* **Task inputs**

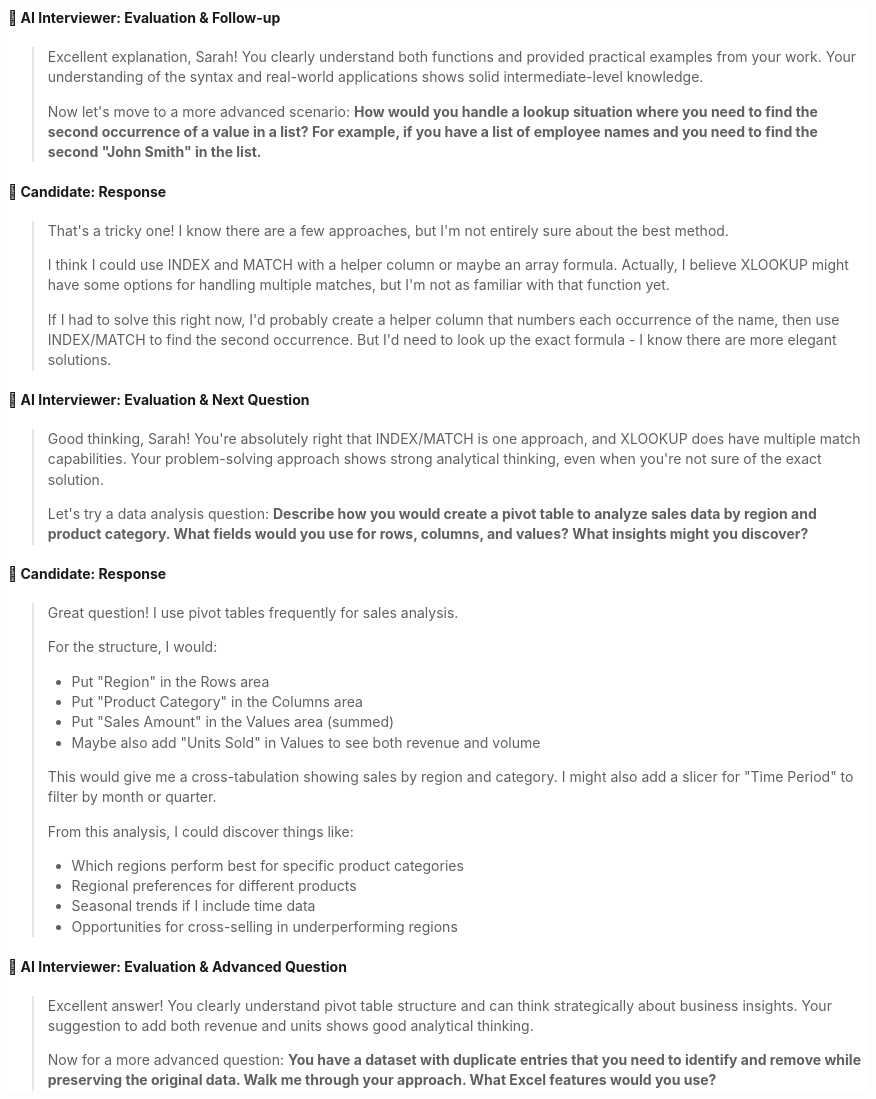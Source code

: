 #### 🤖 AI Interviewer: Evaluation & Follow-up
> Excellent explanation, Sarah! You clearly understand both functions and provided practical examples from your work. Your understanding of the syntax and real-world applications shows solid intermediate-level knowledge.
> 
> Now let's move to a more advanced scenario: **How would you handle a lookup situation where you need to find the second occurrence of a value in a list? For example, if you have a list of employee names and you need to find the second "John Smith" in the list.**

#### 👤 Candidate: Response
> That's a tricky one! I know there are a few approaches, but I'm not entirely sure about the best method.
> 
> I think I could use INDEX and MATCH with a helper column or maybe an array formula. Actually, I believe XLOOKUP might have some options for handling multiple matches, but I'm not as familiar with that function yet.
> 
> If I had to solve this right now, I'd probably create a helper column that numbers each occurrence of the name, then use INDEX/MATCH to find the second occurrence. But I'd need to look up the exact formula - I know there are more elegant solutions.

#### 🤖 AI Interviewer: Evaluation & Next Question
> Good thinking, Sarah! You're absolutely right that INDEX/MATCH is one approach, and XLOOKUP does have multiple match capabilities. Your problem-solving approach shows strong analytical thinking, even when you're not sure of the exact solution.
> 
> Let's try a data analysis question: **Describe how you would create a pivot table to analyze sales data by region and product category. What fields would you use for rows, columns, and values? What insights might you discover?**

#### 👤 Candidate: Response
> Great question! I use pivot tables frequently for sales analysis.
> 
> For the structure, I would:
> - Put "Region" in the Rows area
> - Put "Product Category" in the Columns area  
> - Put "Sales Amount" in the Values area (summed)
> - Maybe also add "Units Sold" in Values to see both revenue and volume
> 
> This would give me a cross-tabulation showing sales by region and category. I might also add a slicer for "Time Period" to filter by month or quarter.
> 
> From this analysis, I could discover things like:
> - Which regions perform best for specific product categories
> - Regional preferences for different products
> - Seasonal trends if I include time data
> - Opportunities for cross-selling in underperforming regions

#### 🤖 AI Interviewer: Evaluation & Advanced Question
> Excellent answer! You clearly understand pivot table structure and can think strategically about business insights. Your suggestion to add both revenue and units shows good analytical thinking.
> 
> Now for a more advanced question: **You have a dataset with duplicate entries that you need to identify and remove while preserving the original data. Walk me through your approach. What Excel features would you use?**
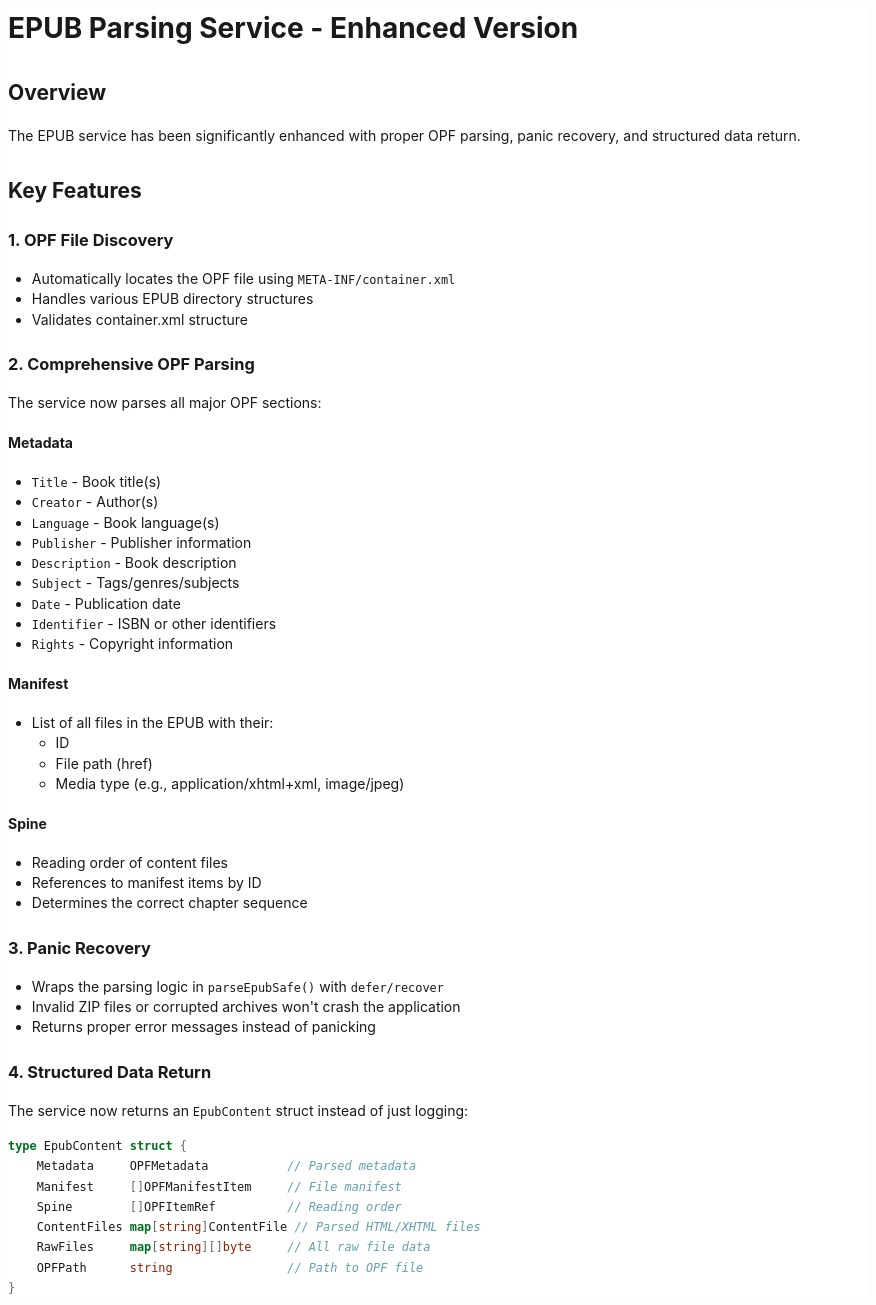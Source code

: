 # EPUB Parsing Service - Enhanced Version

## Overview
The EPUB service has been significantly enhanced with proper OPF parsing, panic recovery, and structured data return.

## Key Features

### 1. **OPF File Discovery**
- Automatically locates the OPF file using `META-INF/container.xml`
- Handles various EPUB directory structures
- Validates container.xml structure

### 2. **Comprehensive OPF Parsing**
The service now parses all major OPF sections:

#### Metadata
- `Title` - Book title(s)
- `Creator` - Author(s)
- `Language` - Book language(s)
- `Publisher` - Publisher information
- `Description` - Book description
- `Subject` - Tags/genres/subjects
- `Date` - Publication date
- `Identifier` - ISBN or other identifiers
- `Rights` - Copyright information

#### Manifest
- List of all files in the EPUB with their:
  - ID
  - File path (href)
  - Media type (e.g., application/xhtml+xml, image/jpeg)

#### Spine
- Reading order of content files
- References to manifest items by ID
- Determines the correct chapter sequence

### 3. **Panic Recovery**
- Wraps the parsing logic in `parseEpubSafe()` with `defer/recover`
- Invalid ZIP files or corrupted archives won't crash the application
- Returns proper error messages instead of panicking

### 4. **Structured Data Return**

The service now returns an `EpubContent` struct instead of just logging:

```go
type EpubContent struct {
    Metadata     OPFMetadata           // Parsed metadata
    Manifest     []OPFManifestItem     // File manifest
    Spine        []OPFItemRef          // Reading order
    ContentFiles map[string]ContentFile // Parsed HTML/XHTML files
    RawFiles     map[string][]byte     // All raw file data
    OPFPath      string                // Path to OPF file
}
```
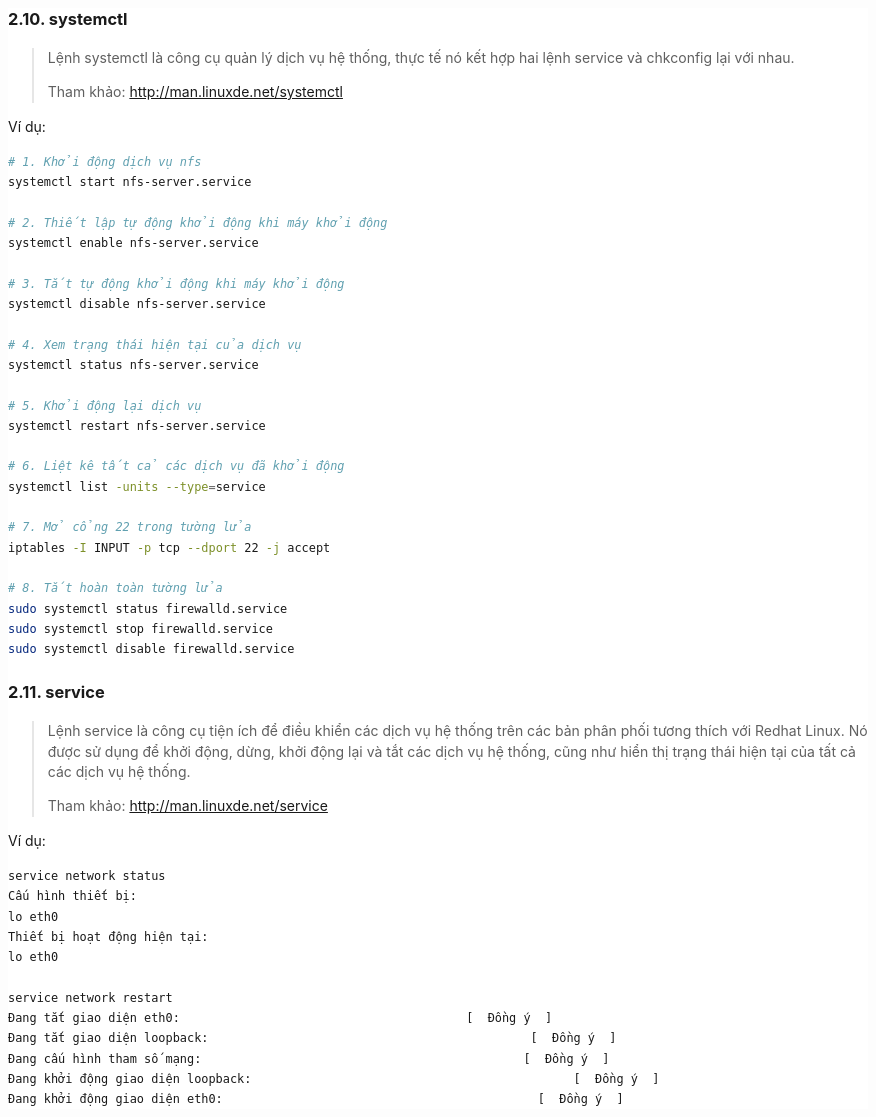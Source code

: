 ### 2.10. systemctl

> Lệnh systemctl là công cụ quản lý dịch vụ hệ thống, thực tế nó kết hợp hai lệnh service và chkconfig lại với nhau.
>
> Tham khảo: http://man.linuxde.net/systemctl

Ví dụ:

```bash
# 1. Khởi động dịch vụ nfs
systemctl start nfs-server.service

# 2. Thiết lập tự động khởi động khi máy khởi động
systemctl enable nfs-server.service

# 3. Tắt tự động khởi động khi máy khởi động
systemctl disable nfs-server.service

# 4. Xem trạng thái hiện tại của dịch vụ
systemctl status nfs-server.service

# 5. Khởi động lại dịch vụ
systemctl restart nfs-server.service

# 6. Liệt kê tất cả các dịch vụ đã khởi động
systemctl list -units --type=service

# 7. Mở cổng 22 trong tường lửa
iptables -I INPUT -p tcp --dport 22 -j accept

# 8. Tắt hoàn toàn tường lửa
sudo systemctl status firewalld.service
sudo systemctl stop firewalld.service
sudo systemctl disable firewalld.service
```

### 2.11. service

> Lệnh service là công cụ tiện ích để điều khiển các dịch vụ hệ thống trên các bản phân phối tương thích với Redhat Linux. Nó được sử dụng để khởi động, dừng, khởi động lại và tắt các dịch vụ hệ thống, cũng như hiển thị trạng thái hiện tại của tất cả các dịch vụ hệ thống.
>
> Tham khảo: http://man.linuxde.net/service

Ví dụ:

```bash
service network status
Cấu hình thiết bị:
lo eth0
Thiết bị hoạt động hiện tại:
lo eth0

service network restart
Đang tắt giao diện eth0:                                        [  Đồng ý  ]
Đang tắt giao diện loopback:                                             [  Đồng ý  ]
Đang cấu hình tham số mạng:                                             [  Đồng ý  ]
Đang khởi động giao diện loopback:                                             [  Đồng ý  ]
Đang khởi động giao diện eth0:                                            [  Đồng ý  ]
```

* **What the exercise asks**
Return all lines from the data above with "Spine" in them.

* **Output**
#### Spine
    Spine        []OPFItemRef          // Reading order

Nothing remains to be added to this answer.